In Thomas Edisons Winterlabor

In the harsh winter of 1885, inventor Thomas Edison was looking for some sun. To escape the cold of New Jersey, he had to move further and further south, all the way to Fort Myers, Florida.

The perfect place for scientists

Fort Myers then had a population of no more than 200 – ideal for an inventor to focus on. On the banks of the Caloosahatchee River, on pastureland, Edison's winter laboratory was built; Florida's premier research and development center. It became the scene of his last major project.

By the time Edison got to Florida, he had already helped the incandescent light bulb take off with light switches, power plants, and electric meters. He had developed the phonograph, which could record and reproduce sound using a cylinder. Technological advances brought with them completely new possibilities.

"First the pier was built to face the water," says Taylor, who shows tourists around the houses and gardens. "The wooden houses were produced in Fairfield, Maine. There they were completely assembled, then dismantled, shipped to Florida on six steamboats, brought across the pier and finished."
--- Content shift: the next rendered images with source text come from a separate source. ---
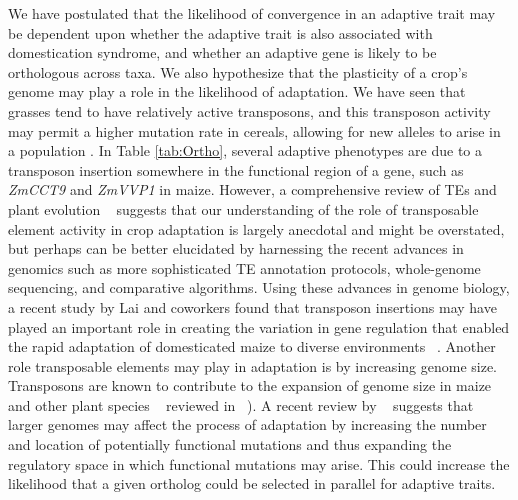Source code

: \documentclass[12pt]{article}
\newcommand{\mbh}[1]{\textcolor{red}{\normalsize  #1}}
\newcommand{\mw}[1]{\textcolor{cornflowerblue}{\normalsize #1}}
\begin{document}
We have postulated that the likelihood of convergence in an adaptive trait may be dependent upon whether the adaptive trait is also associated with domestication syndrome, and whether an adaptive gene is likely to be orthologous across taxa. We also hypothesize that the plasticity of a crop's genome may play a role in the likelihood of adaptation. We have seen that grasses tend to have relatively active transposons, and this transposon activity may permit a higher mutation rate in cereals, allowing for new alleles to arise in a population \citep{Wicker2016}. 
In Table \ref{tab:Ortho}, several adaptive phenotypes are due to a transposon insertion somewhere in the functional region of a gene, such as \textit{ZmCCT9} and \textit{ZmVVP1} in maize.
However, a comprehensive review of TEs and plant evolution ~\citep{Lisch2013} suggests that our understanding of the role of transposable element activity in crop adaptation is largely anecdotal and might be overstated, but perhaps can be better elucidated by harnessing the recent advances in genomics such as more sophisticated TE annotation protocols, whole-genome sequencing, and comparative algorithms.
Using these advances in genome biology, a recent study by Lai and coworkers found that transposon insertions may have played an important role in creating the variation in gene regulation that enabled the rapid adaptation of domesticated maize to diverse environments ~\citep{Lai2017}.  
Another role transposable elements may play in adaptation is by increasing genome size. Transposons are known to contribute to the expansion of genome size in maize and other plant species ~\citep{Tenaillon2011} reviewed in ~\citep{Lisch2013}). A recent review  by ~\citep{Mei2018} suggests that larger genomes may affect the process of adaptation by increasing the number and location of potentially functional mutations and thus expanding the regulatory space in which functional mutations may arise. This could increase the likelihood that a given ortholog could be selected in parallel for adaptive traits. 

\end{document}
The blue-grey wooden houses have two floors; the ground floor is surrounded by expansive verandas with bright red canopies and tall palm trees. Inside, dignified bourgeois style with dark wooden floors, a grand piano, desks and a large dining room.

Only attended school for a short time

None of this was foreseeable: Born in 1847 as the seventh child of a family in Ohio, Thomas Edison only attended school for a short time. His mother did the rest. First job at twelve: as a train attendant selling sweets and newspapers.

It was only his work as a telegraph operator, his understanding of the technology, ideas and contacts with investors that helped him, his companies and research laboratories to rise worldwide.

Tests with thousands of plants

There were enough tasks: At the end of the 1920s, for example, there was growing concern in the USA that it was too dependent on rubber imports from abroad. Edison founds the Botanical Research Society. It will be his last project that will challenge the entire family.

"The Edisons didn't leave Fort Myers until June 1931," says guide Taylor. Because Thomas Edison is pursuing one of his last research tasks: He is looking for a plant for the production of rubber in the USA.

Edison brings 17,000 different plants to Fort Myers to test them. Which one is good for production? Goldenrods seem promising. But in the middle of the research, Edison dies. A few months after his death, the DuPont company launched a competing synthetic product, neoprene.

Edison's research center in Fort Myers is closing forever. Today the labs are an official historic landmark of chemistry in the United States.